## GIVEN RECORDS
——————————
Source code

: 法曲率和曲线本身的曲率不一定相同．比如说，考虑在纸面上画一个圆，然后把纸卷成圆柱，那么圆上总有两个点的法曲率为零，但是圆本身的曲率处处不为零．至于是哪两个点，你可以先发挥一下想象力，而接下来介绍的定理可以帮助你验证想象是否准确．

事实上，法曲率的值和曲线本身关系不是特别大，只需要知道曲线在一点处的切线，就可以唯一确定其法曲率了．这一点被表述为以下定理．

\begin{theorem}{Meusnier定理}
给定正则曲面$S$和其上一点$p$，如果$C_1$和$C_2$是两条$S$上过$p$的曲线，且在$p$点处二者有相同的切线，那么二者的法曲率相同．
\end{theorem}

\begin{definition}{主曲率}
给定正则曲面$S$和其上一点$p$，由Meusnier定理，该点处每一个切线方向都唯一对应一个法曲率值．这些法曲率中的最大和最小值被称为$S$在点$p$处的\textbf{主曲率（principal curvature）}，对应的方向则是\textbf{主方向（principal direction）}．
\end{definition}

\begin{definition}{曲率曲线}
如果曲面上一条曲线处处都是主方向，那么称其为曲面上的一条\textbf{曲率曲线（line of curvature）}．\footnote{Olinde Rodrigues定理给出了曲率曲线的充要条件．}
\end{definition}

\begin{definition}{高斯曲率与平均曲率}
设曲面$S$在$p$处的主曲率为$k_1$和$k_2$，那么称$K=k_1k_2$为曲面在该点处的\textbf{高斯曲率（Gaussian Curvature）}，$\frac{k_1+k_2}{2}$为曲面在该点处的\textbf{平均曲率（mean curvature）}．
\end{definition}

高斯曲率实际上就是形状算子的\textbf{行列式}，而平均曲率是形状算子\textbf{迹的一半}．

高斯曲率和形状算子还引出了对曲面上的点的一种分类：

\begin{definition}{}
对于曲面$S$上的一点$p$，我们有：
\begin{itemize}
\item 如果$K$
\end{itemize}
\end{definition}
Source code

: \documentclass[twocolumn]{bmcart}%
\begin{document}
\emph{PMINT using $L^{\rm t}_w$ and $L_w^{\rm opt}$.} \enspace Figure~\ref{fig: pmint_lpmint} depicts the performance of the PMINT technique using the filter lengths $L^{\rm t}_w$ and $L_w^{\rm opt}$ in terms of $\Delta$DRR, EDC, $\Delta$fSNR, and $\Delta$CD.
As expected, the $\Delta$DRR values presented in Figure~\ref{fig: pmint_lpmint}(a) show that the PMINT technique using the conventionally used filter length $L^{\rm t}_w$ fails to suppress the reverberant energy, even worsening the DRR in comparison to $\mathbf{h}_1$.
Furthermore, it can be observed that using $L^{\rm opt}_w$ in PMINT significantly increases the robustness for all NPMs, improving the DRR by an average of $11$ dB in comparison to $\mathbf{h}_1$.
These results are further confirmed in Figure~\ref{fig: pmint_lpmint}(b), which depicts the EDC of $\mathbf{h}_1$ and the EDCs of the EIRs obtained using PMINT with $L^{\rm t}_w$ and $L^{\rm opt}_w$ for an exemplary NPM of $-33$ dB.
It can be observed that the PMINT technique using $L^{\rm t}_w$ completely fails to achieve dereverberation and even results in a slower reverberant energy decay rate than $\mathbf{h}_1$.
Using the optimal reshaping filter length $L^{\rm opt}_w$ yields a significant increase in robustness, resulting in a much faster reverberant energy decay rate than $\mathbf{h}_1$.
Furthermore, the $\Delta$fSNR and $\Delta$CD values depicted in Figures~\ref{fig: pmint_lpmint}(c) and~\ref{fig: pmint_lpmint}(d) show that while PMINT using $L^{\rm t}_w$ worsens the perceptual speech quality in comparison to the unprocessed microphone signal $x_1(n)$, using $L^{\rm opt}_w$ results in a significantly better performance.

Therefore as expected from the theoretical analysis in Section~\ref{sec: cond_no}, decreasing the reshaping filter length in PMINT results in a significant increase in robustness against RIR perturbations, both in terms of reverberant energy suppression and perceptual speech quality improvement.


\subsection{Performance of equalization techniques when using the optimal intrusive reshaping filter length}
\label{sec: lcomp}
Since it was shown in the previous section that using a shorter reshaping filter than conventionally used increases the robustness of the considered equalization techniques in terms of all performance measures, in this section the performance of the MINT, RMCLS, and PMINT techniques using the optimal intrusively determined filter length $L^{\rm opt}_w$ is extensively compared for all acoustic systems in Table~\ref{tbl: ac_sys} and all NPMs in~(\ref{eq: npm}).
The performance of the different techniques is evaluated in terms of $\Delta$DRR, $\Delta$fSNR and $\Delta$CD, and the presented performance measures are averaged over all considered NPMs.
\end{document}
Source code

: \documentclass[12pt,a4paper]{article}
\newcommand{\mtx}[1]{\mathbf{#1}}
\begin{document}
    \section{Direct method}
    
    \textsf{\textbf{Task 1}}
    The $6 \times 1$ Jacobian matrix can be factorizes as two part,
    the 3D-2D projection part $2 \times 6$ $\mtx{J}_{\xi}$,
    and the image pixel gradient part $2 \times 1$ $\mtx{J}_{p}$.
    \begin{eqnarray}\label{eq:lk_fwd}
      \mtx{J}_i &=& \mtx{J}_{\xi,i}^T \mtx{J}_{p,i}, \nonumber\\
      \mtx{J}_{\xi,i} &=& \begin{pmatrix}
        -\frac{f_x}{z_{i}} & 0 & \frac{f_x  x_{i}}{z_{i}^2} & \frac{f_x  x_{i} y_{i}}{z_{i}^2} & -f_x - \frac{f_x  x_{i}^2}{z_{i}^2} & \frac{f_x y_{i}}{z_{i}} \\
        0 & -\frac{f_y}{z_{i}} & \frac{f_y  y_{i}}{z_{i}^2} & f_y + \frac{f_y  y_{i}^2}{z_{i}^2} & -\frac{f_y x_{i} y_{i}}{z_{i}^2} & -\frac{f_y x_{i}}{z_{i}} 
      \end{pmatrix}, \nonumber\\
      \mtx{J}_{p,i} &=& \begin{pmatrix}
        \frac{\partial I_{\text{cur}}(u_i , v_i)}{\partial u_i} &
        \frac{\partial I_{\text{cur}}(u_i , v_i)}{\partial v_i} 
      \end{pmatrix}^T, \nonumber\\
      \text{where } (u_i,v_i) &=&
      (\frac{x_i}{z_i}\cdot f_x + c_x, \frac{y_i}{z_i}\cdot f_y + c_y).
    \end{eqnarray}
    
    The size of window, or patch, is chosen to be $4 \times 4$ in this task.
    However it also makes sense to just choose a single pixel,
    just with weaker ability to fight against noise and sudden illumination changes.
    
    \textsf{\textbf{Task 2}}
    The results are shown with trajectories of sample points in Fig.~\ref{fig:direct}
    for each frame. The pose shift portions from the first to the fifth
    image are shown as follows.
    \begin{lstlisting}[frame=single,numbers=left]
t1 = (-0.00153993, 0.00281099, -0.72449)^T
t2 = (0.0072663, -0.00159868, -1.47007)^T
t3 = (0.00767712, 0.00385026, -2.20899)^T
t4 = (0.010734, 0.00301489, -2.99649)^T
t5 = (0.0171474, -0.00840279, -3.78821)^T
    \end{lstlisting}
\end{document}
——————————
## WHAT THIS TASK INVOLVES
Go through the records above and return each line in which the word "begin" occurs.

## WRITTEN REPLY
\begin{theorem}{Meusnier定理}
\begin{definition}{主曲率}
\begin{definition}{曲率曲线}
\begin{definition}{高斯曲率与平均曲率}
\begin{definition}{}
\begin{itemize}
\begin{document}
\begin{document}
    \begin{eqnarray}\label{eq:lk_fwd}
      \mtx{J}_{\xi,i} &=& \begin{pmatrix}
      \mtx{J}_{p,i} &=& \begin{pmatrix}
    \begin{lstlisting}[frame=single,numbers=left]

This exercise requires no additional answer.